_ASSIGNMENT_: Using the data beneath this instruction, retype only the lines from the one that contains "Evaluate policies against" down to the one that contains "- **Infrastructure Detection**: Finds", both included, exactly as they appear.

Stored data
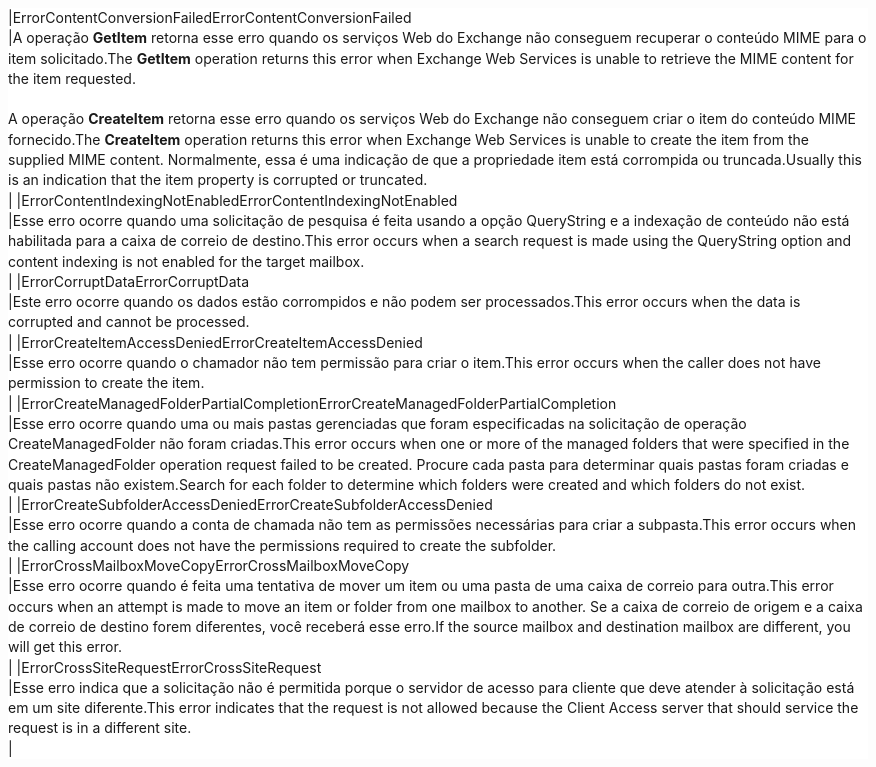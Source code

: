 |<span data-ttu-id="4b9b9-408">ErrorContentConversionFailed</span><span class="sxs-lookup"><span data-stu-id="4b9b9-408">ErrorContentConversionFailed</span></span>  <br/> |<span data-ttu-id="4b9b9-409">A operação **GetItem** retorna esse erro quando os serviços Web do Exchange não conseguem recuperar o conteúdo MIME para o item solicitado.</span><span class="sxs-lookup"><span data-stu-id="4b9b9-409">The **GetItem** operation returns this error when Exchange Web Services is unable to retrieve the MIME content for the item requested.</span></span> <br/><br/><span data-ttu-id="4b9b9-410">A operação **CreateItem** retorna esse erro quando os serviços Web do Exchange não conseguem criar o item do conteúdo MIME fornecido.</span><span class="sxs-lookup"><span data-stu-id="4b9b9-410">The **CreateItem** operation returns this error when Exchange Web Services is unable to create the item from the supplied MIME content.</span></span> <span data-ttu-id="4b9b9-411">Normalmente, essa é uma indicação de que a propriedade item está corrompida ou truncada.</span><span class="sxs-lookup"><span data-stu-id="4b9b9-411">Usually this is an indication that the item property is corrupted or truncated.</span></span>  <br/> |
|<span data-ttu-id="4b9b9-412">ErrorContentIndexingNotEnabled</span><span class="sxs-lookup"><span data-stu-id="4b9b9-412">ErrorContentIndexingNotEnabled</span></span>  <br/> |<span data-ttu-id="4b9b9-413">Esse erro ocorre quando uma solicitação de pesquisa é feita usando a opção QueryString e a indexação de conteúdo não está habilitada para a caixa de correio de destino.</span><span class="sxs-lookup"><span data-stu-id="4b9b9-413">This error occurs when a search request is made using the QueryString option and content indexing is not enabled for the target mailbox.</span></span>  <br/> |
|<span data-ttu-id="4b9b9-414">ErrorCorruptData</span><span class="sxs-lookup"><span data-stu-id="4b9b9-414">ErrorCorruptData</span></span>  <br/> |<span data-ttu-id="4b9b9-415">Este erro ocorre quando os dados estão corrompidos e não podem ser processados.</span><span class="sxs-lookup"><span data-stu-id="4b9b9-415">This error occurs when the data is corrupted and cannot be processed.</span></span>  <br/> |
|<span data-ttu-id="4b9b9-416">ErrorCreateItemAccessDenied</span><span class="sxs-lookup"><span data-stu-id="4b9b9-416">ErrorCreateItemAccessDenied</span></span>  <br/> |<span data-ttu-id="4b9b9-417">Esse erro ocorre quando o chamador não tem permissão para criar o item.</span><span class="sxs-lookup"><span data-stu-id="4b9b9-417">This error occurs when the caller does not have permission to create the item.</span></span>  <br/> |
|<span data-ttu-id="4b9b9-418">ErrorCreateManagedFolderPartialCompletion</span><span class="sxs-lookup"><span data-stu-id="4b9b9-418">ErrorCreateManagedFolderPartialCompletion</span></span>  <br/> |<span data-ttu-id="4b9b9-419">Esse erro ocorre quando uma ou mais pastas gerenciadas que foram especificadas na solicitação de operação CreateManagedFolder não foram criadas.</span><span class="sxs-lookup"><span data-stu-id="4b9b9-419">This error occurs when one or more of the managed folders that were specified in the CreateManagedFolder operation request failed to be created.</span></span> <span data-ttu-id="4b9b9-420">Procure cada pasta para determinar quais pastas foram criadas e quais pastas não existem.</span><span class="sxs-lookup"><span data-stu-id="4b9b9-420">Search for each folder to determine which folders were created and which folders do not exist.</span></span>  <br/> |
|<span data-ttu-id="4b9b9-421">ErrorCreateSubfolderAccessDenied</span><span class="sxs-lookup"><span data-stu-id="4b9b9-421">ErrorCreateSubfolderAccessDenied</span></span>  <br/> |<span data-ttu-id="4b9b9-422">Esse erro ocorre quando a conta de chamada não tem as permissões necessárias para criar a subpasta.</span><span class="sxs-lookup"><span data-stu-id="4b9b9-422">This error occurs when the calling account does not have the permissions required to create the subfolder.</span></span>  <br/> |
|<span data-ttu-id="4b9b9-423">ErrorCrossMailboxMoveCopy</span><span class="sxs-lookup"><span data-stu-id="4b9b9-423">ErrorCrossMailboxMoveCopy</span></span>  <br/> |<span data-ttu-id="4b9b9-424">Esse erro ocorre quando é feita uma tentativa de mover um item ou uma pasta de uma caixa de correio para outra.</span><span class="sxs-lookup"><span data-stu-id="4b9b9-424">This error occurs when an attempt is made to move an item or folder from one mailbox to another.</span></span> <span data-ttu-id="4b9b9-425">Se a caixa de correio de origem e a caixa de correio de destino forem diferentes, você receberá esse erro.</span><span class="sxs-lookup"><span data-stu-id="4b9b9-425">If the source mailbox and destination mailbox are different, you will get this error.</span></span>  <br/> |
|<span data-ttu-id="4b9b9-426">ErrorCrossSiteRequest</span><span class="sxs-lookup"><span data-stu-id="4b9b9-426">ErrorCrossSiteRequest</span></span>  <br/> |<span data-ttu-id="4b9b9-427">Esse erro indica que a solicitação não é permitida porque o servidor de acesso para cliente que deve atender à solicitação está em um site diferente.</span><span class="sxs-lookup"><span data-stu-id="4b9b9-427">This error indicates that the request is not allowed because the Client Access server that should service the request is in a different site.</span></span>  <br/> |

* * *

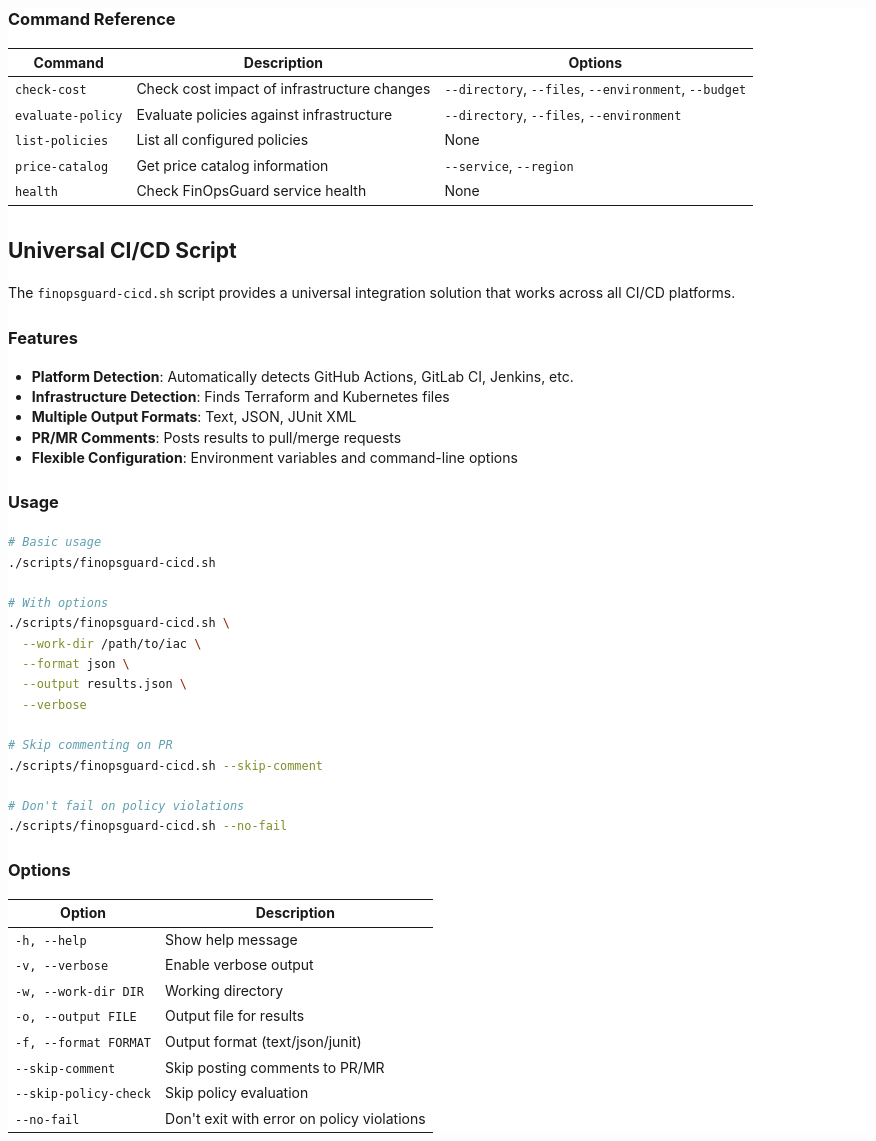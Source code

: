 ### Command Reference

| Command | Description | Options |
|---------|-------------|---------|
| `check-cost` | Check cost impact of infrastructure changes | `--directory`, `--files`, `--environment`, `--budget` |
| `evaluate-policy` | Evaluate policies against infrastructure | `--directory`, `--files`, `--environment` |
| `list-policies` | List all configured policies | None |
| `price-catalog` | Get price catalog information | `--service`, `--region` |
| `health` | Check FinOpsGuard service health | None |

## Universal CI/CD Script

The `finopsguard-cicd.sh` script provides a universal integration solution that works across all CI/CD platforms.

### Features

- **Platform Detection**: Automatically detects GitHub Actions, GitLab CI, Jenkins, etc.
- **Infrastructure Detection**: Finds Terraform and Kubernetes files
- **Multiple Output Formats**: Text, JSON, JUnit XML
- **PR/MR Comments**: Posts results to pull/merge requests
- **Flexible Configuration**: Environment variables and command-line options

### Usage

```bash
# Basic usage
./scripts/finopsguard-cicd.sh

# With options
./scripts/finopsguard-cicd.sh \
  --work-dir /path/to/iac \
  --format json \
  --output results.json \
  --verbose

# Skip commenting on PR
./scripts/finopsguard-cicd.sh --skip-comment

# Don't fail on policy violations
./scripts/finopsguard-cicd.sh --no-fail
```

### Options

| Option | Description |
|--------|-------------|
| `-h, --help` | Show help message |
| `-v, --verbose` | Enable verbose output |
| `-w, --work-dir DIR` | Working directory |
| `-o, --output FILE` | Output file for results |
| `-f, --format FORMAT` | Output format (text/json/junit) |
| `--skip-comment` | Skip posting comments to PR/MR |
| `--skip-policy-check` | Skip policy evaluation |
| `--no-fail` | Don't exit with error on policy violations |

--

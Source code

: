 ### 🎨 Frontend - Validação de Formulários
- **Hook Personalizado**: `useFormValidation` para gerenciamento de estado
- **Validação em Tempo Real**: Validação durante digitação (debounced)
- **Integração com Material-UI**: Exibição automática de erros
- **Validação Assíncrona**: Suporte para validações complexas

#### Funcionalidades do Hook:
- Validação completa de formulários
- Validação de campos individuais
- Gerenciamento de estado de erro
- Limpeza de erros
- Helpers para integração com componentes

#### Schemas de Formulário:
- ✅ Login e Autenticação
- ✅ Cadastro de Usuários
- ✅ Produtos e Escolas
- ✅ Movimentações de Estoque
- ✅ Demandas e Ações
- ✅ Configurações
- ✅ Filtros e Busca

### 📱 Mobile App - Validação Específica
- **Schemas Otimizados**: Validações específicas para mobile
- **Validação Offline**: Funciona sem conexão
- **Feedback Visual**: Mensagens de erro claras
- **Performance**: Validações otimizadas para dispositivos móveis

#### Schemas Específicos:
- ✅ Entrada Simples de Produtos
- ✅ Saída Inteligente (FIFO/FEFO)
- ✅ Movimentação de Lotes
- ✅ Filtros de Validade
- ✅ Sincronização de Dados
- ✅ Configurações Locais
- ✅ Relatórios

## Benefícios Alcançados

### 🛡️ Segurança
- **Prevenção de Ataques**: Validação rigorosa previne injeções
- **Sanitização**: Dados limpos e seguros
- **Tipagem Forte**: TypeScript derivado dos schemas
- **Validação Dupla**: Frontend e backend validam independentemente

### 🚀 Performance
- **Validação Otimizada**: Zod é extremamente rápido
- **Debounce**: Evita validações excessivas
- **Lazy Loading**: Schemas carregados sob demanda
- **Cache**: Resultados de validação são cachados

_EXPECTED OUTPUT_:
| `evaluate-policy` | Evaluate policies against infrastructure | `--directory`, `--files`, `--environment` |
| `list-policies` | List all configured policies | None |
| `price-catalog` | Get price catalog information | `--service`, `--region` |
| `health` | Check FinOpsGuard service health | None |

## Universal CI/CD Script

The `finopsguard-cicd.sh` script provides a universal integration solution that works across all CI/CD platforms.

### Features

- **Platform Detection**: Automatically detects GitHub Actions, GitLab CI, Jenkins, etc.
- **Infrastructure Detection**: Finds Terraform and Kubernetes files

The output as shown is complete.